Einheitlichkeit ist kein Einheitsbrei

Immer wieder kommt es in Texten, die ich zu korrigieren habe, vor, dass ich für ein und dasselbe Wort verschiedene Schreibweisen oder für ein und dieselbe Person unterschiedliche Namensformen finde. Damit meine ich nicht nur die Entscheidung für eine bestimmte Transkription, von der in diesem Blog an anderer Stelle bereits die Rede war. Natürlich sollte auch dabei die einmal gewählte Form unbedingt beibehalten werden.
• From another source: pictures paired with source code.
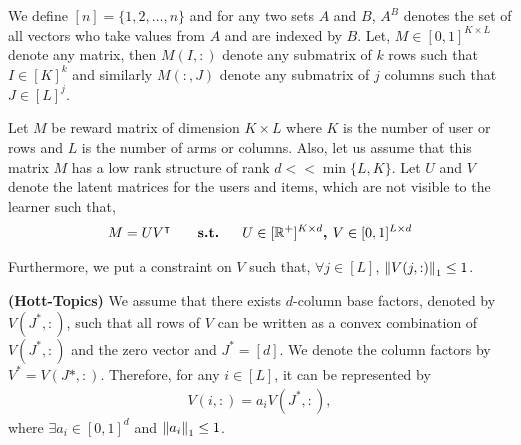 We define $[n] = \lbrace 1,2,\ldots, n\rbrace$ and for any two sets $A$ and $B$, $A^B$ denotes the set of all vectors who take values from $A$ and are indexed by $B$. Let, $M\in [0,1]^{K\times L}$ denote any matrix, then $M(I,:)$ denote any submatrix of $k$ rows such that $I\in[K]^k$ and similarly $M(:,J)$ denote any submatrix of $j$ columns such that $J\in[L]^{j}$.
	
	Let $M$ be reward matrix of  dimension $K\times L$ where $K$ is the number of user or rows and $L$ is the number of arms or columns. Also, let us assume that this matrix  $M$ has a low rank structure of rank $d << \min\lbrace L,K\rbrace$. Let $U$ and $V$ denote the latent matrices for the users and items, which are not visible to the learner such that,
\begin{align*}
	M = UV^{\intercal} \textbf{ \hspace*{4mm}   s.t.   \hspace*{4mm}} U\in [ \mathbb{R}^+ ]^{K\times d} \textbf{, } V\in  [0,1]^{L\times d} 
\end{align*}	  
	
	Furthermore, we put a constraint on $V$ such that, $\forall j\in [L]$, $ \left\lVert V(j,:)\right\rVert_1 \leq 1$. 
	
	
\begin{assumption}\textbf{(Hott-Topics)}
\label{assm:hott-topics}
We assume that there exists $d$-column base factors, denoted by $V(J^*,:)$, such that all rows of $V$ can be written as a convex combination of $V(J^*,:)$ and the zero vector and $J^* = [d]$. We denote the column factors by $V^* = V(J*,:)$. Therefore, for any $i\in [L]$, it can be represented by
\begin{align*}
V(i,:) = a_i V(J^*,:) , 
\end{align*}
where $\exists a_i\in [0,1]^{d}$ and $ \left\lVert a_i\right\rVert_1 \leq 1$.
\end{assumption}



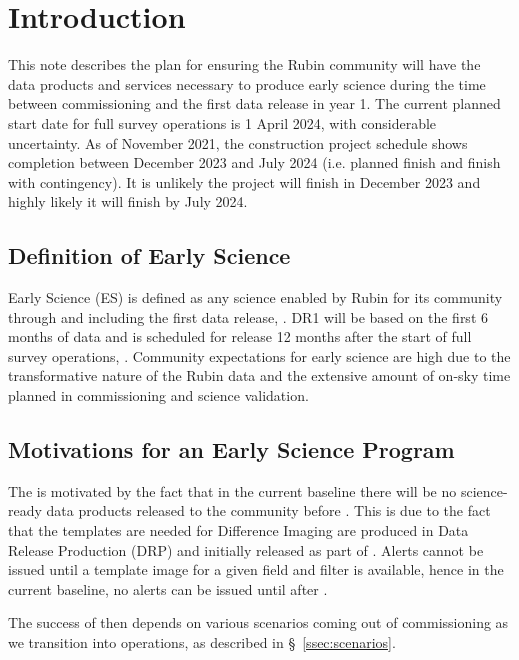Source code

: \section{Introduction}

This  note describes the plan for ensuring the Rubin community will have the data products and services necessary to produce early science during the time between commissioning and the first data release in year 1. 
The current planned start date for full survey operations is 1 April 2024, with considerable uncertainty. 
As of November 2021, the construction project schedule shows completion between December 2023 and July 2024 (i.e. planned finish and finish with contingency). 
It is unlikely the project will finish in December 2023 and highly likely it will finish by July 2024. 

\subsection{Definition of Early Science}  \label{ssec:defn}

Early Science (ES) is defined as any science enabled by Rubin for its community through and including the first data release, \drone.
DR1 will be based on the first 6 months of data and is scheduled for release 12 months  after the start of full survey operations, \citep{RDO-011}.
Community expectations for early science are high due to the transformative nature of the Rubin data and the extensive amount of on-sky time planned in commissioning and science validation.

\subsection{Motivations for an Early Science Program}

The \esp is motivated by the fact that in the current baseline there will be no science-ready data products released to the community before \drone.
This is due to the fact that the templates are needed for Difference Imaging are produced in Data Release Production (DRP) and initially released as part of \drone. 
Alerts cannot be issued until a template image for a given field and filter is available, hence  in the current baseline, no alerts can be issued until after \drone.

The success of \es then depends on various scenarios coming out of commissioning as we transition into operations, as described in \S~\ref{ssec:scenarios}. 

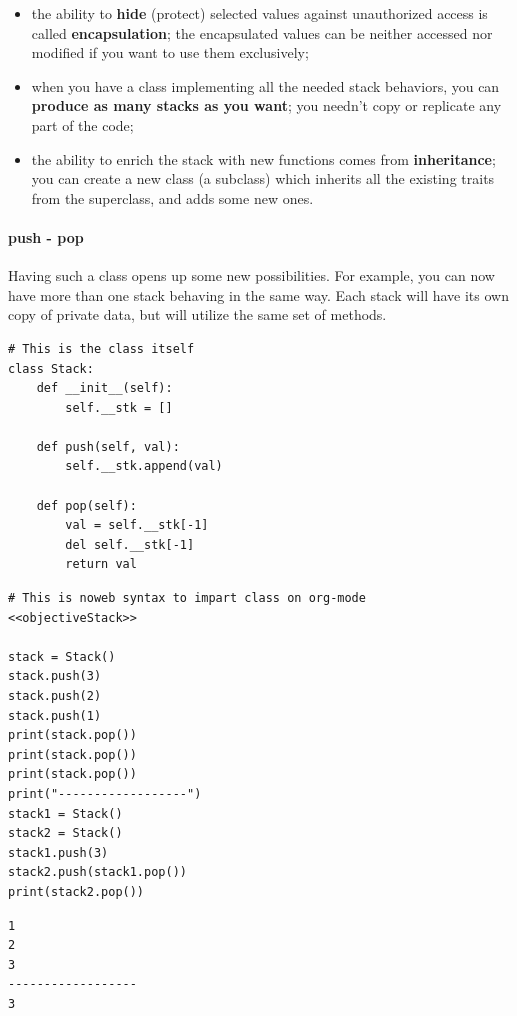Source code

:\documentclass[11pt]{article}
\begin{document}
\begin{itemize}
\item the ability to \textbf{hide} (protect) selected values against unauthorized
access is called \textbf{encapsulation}; the encapsulated values can be
neither accessed nor modified if you want to use them exclusively;
\item when you have a class implementing all the needed stack behaviors,
you can \textbf{produce as many stacks as you want}; you needn’t copy or
replicate any part of the code;
\item the ability to enrich the stack with new functions comes from
\textbf{inheritance}; you can create a new class (a subclass) which
inherits all the existing traits from the superclass, and adds some
new ones.
\end{itemize}

\paragraph{push - pop}
\label{sec:orge58228a}
Having such a class opens up some new possibilities. For example, you
can now have more than one stack behaving in the same way. Each stack
will have its own copy of private data, but will utilize the same set
of methods.

\begin{verbatim}
# This is the class itself 
class Stack:
	def __init__(self):
		self.__stk = []

	def push(self, val):
		self.__stk.append(val)

	def pop(self):
		val = self.__stk[-1]
		del self.__stk[-1]
		return val

\end{verbatim}


\begin{verbatim}
# This is noweb syntax to impart class on org-mode
<<objectiveStack>>

stack = Stack()
stack.push(3)
stack.push(2)
stack.push(1)
print(stack.pop())
print(stack.pop())
print(stack.pop())
print("------------------")
stack1 = Stack()
stack2 = Stack()
stack1.push(3)
stack2.push(stack1.pop())
print(stack2.pop())
\end{verbatim}

\begin{verbatim}
1
2
3
------------------
3
\end{verbatim}

\newpage
\end{document}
Hat man sich einmal entschlossen, beispielsweise den Namen „Victoria“ mit V und C wiederzugeben, wäre es inkonsequent, wenn er an anderer Stelle beispielsweise mit einem K auftauchen würde, sofern dieselbe Person gemeint ist.

Schwieriger stellt es sich im Deutschen dar, wenn man auf die im Russischen üblichen Kurzformen zurückgreifen will. Hier ergibt sich das Problem, dass die meisten ausschließlich deutschsprachigen Leser gar nicht wissen, dass es sich bei „Sascha“, „Sanja“ und „Schura“ unter Umständen um ein und dieselbe männliche oder auch weibliche Person handelt, die eigentlich Alexander oder Alexandra heißt. Ebenso wie den wenigsten geläufig ist, dass und warum Namen wie Sonja, Dima, Anja oder Tanja in Russland niemals in einem Pass stehen würden. Dass es sich hierbei um inoffizielle Kurzformen handelt, ist in Deutschland so wenig bekannt, dass man hier durchaus auch auf eine Person treffen kann, die zwei Vornamen hat und „Sascha Alexander“ heißt.

Natürlich ist es klar, dass man gern auch diese Kurzformen verwenden möchte, um einen Text vielseitiger zu gestalten. Dann sollte man aber bei ihrem ersten Auftauchen einen Verweis darauf einbauen, wer damit eigentlich gemeint ist und sich im weiteren Verlauf auf diese eine Kurzform zu dem jeweiligen vollständigen Namen beschränken. Anderenfalls könnte es passieren, dass der Leser sich über die Vielzahl der Personen wundert, die für sein Verständnis nichts miteinander zu tun haben.

Ebenfalls einheitlich gestalten sollte man Bezeichnungen, die man wohl oder übel aus dem Russischen übersetzen muss, beispielsweise für Orte oder Institutionen. Häufig helfen einem hier auch online-Nachschlagewerke weiter, in denen man griffige deutsche Bezeichnungen für die entsprechenden russischen Realia findet.
So ist es natürlich sinnvoll, die „Немецкая Слобода“ in Moskau auch als „Deutsche Vorstadt“ zu bezeichnen, damit jeder sofort weiß, was gemeint ist. Allerdings sollte man diesen Eigennamen dann für den Rest des Textes beibehalten und weder etwas an der Großschreibung ändern noch nach Synonymen suchen und an anderer Stelle beispielsweise vom „deutschen Vorort“ sprechen. Hierbei handelt es sich nämlich nicht um eine durchaus wünschenswerte sprachliche Vielfalt, sondern um die Vermengung von Termini, die beim Leser lediglich Verwirrung stiften.